◆ **WHAT TO DO**
How many lines in these records include the string "crops"? Reply with that number alone.

◆ **Source texts of formatted documents**
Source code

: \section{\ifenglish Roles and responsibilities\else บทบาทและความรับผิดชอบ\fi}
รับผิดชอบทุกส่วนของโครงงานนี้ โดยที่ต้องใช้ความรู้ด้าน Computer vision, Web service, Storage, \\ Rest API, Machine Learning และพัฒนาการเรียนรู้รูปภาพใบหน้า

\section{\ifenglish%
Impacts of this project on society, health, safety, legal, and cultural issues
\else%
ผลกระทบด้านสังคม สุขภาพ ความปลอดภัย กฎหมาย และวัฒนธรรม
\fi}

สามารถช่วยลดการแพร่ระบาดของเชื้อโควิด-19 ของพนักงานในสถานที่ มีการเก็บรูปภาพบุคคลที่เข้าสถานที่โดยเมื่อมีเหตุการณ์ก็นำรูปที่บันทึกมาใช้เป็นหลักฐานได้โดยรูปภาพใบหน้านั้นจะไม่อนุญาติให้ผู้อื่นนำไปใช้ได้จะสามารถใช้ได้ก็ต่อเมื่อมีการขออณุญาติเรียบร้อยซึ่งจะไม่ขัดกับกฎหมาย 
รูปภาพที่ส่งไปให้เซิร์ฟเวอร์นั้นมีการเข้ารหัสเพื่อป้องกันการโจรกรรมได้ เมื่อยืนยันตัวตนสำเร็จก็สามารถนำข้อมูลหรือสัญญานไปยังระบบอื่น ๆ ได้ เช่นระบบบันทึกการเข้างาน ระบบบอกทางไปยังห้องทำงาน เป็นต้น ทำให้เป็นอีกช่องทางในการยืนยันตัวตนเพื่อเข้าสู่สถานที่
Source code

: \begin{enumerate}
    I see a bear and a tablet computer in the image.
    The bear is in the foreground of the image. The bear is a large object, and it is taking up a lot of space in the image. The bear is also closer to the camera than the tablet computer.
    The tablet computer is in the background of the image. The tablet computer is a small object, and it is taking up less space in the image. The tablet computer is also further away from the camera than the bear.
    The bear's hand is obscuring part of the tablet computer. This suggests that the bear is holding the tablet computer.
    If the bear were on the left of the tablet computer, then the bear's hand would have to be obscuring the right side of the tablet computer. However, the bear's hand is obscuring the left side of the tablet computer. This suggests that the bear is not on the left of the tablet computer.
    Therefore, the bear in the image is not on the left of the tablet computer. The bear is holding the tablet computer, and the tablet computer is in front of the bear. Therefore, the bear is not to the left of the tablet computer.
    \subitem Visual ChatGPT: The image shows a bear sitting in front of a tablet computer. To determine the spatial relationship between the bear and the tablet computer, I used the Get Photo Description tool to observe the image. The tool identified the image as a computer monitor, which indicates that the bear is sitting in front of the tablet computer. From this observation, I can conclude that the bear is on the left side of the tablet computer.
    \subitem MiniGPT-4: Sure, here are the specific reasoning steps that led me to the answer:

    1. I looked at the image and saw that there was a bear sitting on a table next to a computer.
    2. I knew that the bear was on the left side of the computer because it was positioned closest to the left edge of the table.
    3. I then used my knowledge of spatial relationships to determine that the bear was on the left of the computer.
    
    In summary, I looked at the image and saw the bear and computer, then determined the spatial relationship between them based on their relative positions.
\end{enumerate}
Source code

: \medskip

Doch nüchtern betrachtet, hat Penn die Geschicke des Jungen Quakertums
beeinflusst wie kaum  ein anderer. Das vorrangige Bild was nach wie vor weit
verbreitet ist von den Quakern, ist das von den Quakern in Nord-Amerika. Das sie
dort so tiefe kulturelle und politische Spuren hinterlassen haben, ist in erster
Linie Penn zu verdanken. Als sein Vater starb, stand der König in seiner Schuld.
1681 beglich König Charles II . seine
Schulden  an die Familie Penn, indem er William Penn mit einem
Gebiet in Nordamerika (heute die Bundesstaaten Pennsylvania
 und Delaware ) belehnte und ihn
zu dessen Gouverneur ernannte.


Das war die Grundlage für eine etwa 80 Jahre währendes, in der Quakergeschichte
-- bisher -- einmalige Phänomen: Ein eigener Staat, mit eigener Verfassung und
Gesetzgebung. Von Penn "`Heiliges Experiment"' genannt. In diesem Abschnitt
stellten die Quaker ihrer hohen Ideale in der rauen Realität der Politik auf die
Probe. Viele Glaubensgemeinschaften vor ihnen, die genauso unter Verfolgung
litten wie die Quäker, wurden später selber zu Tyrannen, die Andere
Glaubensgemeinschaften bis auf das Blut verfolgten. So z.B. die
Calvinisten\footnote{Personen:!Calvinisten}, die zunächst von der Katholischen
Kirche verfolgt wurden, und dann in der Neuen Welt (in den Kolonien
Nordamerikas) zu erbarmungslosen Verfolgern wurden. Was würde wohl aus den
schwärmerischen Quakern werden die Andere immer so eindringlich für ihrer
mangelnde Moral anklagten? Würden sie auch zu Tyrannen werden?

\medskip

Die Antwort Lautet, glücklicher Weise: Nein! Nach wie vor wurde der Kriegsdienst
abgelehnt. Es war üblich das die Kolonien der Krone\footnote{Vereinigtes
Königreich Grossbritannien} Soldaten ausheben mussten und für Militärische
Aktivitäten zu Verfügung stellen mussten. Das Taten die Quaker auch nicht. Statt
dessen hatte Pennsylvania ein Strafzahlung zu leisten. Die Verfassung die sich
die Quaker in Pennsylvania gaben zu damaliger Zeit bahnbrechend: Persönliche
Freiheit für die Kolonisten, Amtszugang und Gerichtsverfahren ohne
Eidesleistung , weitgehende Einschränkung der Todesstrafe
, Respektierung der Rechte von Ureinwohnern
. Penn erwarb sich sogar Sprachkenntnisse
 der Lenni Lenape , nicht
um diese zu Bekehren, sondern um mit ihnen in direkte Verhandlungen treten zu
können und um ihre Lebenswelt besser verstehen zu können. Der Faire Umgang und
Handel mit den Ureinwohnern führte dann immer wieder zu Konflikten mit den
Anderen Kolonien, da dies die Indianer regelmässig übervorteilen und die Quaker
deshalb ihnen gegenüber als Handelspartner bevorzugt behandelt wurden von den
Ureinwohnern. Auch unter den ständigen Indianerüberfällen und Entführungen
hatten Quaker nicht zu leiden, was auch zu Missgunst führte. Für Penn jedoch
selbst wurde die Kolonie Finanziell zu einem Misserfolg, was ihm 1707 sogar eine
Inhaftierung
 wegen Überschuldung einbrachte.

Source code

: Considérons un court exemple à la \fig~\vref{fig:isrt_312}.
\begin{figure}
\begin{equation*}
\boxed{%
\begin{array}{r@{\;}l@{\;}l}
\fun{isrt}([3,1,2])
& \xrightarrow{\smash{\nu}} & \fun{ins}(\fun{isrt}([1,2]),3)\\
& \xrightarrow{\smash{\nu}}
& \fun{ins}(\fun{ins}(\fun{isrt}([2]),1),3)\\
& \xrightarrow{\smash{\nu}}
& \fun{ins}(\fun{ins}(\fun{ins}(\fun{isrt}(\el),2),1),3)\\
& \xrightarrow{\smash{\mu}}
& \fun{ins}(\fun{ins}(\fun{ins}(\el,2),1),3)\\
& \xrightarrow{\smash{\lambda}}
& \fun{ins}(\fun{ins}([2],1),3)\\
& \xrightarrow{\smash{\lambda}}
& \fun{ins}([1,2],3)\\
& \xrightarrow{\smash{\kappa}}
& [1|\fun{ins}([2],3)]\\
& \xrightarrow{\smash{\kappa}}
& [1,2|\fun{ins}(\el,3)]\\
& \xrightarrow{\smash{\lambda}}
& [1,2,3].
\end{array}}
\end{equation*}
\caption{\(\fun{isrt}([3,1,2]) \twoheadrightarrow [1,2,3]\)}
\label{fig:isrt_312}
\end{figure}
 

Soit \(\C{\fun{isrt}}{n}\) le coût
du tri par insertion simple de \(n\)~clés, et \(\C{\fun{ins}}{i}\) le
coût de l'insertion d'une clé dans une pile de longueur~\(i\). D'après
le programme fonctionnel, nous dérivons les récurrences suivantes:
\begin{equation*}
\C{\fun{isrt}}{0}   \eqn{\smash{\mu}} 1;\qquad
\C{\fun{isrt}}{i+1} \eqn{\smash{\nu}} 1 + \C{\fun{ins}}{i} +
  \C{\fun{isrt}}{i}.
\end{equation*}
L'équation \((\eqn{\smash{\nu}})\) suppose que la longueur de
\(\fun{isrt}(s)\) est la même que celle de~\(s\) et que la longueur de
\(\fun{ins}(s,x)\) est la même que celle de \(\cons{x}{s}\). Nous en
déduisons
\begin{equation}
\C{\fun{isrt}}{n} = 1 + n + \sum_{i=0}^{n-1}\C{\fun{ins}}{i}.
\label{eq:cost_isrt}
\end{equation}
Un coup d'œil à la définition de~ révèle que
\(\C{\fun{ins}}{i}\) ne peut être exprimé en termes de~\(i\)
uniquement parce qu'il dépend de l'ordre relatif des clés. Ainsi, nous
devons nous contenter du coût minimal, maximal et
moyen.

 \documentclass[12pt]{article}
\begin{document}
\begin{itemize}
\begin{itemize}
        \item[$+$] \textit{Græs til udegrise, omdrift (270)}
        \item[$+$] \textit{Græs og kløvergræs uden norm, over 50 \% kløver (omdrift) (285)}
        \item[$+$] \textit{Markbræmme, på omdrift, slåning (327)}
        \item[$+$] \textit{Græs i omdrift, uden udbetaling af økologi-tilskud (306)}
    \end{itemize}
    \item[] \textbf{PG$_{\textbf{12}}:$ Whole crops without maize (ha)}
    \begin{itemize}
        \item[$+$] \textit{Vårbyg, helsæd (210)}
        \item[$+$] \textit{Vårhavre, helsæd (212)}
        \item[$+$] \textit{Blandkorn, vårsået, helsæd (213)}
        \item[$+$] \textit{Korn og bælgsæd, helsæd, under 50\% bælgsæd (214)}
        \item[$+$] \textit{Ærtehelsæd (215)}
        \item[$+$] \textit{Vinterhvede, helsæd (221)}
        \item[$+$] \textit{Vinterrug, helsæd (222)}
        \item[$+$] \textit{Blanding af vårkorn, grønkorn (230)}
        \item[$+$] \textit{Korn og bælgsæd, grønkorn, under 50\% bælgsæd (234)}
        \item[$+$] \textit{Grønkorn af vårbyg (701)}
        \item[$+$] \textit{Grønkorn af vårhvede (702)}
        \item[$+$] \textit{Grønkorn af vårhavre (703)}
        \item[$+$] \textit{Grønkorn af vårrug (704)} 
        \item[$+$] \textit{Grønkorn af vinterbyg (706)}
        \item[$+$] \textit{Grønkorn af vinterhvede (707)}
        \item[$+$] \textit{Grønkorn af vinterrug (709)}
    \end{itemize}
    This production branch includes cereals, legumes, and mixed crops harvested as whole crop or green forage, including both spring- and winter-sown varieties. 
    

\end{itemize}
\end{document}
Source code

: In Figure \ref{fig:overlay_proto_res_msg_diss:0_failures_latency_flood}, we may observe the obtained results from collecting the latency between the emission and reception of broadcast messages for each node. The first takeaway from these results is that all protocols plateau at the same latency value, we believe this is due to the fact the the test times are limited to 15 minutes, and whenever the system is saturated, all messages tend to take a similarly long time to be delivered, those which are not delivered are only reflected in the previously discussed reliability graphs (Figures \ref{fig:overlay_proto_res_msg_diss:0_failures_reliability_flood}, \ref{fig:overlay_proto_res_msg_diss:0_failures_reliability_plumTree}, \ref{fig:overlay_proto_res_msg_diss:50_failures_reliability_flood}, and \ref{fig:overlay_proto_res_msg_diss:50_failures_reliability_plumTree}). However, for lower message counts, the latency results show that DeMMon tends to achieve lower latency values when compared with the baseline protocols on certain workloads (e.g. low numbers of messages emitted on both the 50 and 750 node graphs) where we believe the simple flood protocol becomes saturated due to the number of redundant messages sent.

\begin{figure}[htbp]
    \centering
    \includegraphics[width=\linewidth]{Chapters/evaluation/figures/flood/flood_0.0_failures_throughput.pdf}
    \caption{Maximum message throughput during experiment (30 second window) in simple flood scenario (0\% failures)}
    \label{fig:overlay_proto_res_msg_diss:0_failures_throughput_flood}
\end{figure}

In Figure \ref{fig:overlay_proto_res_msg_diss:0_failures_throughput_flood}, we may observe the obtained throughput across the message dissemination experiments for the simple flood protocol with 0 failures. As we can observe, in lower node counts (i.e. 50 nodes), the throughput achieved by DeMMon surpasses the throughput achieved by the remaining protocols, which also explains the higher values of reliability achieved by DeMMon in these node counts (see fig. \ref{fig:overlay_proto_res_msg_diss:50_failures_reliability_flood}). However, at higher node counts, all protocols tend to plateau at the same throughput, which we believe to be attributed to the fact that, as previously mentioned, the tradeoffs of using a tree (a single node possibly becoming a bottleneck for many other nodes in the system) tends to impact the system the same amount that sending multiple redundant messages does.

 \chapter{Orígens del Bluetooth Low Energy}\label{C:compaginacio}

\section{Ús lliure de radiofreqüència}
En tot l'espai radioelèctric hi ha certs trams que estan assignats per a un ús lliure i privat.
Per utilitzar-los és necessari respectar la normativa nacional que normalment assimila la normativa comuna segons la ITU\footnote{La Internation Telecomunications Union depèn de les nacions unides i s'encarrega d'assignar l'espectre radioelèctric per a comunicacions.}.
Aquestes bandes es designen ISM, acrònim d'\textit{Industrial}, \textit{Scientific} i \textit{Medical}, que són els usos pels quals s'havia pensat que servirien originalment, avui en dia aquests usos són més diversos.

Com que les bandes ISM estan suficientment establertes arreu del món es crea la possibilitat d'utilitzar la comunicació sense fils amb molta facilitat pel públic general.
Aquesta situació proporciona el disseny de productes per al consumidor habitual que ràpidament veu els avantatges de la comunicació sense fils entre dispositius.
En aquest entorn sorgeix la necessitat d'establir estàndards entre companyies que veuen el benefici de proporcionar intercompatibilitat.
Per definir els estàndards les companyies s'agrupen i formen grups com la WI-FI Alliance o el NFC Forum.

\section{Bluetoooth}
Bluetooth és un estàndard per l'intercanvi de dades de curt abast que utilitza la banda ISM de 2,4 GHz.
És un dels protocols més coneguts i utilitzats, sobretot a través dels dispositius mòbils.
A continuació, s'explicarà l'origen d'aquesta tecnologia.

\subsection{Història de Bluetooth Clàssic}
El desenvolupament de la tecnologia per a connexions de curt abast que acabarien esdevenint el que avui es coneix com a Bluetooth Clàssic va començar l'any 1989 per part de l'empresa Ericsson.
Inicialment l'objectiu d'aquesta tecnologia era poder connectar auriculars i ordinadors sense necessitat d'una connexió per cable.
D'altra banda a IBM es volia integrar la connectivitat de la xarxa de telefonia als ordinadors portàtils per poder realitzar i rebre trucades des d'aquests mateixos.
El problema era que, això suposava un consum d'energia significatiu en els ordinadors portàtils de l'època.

◆ **EXERCISE ANSWER**
2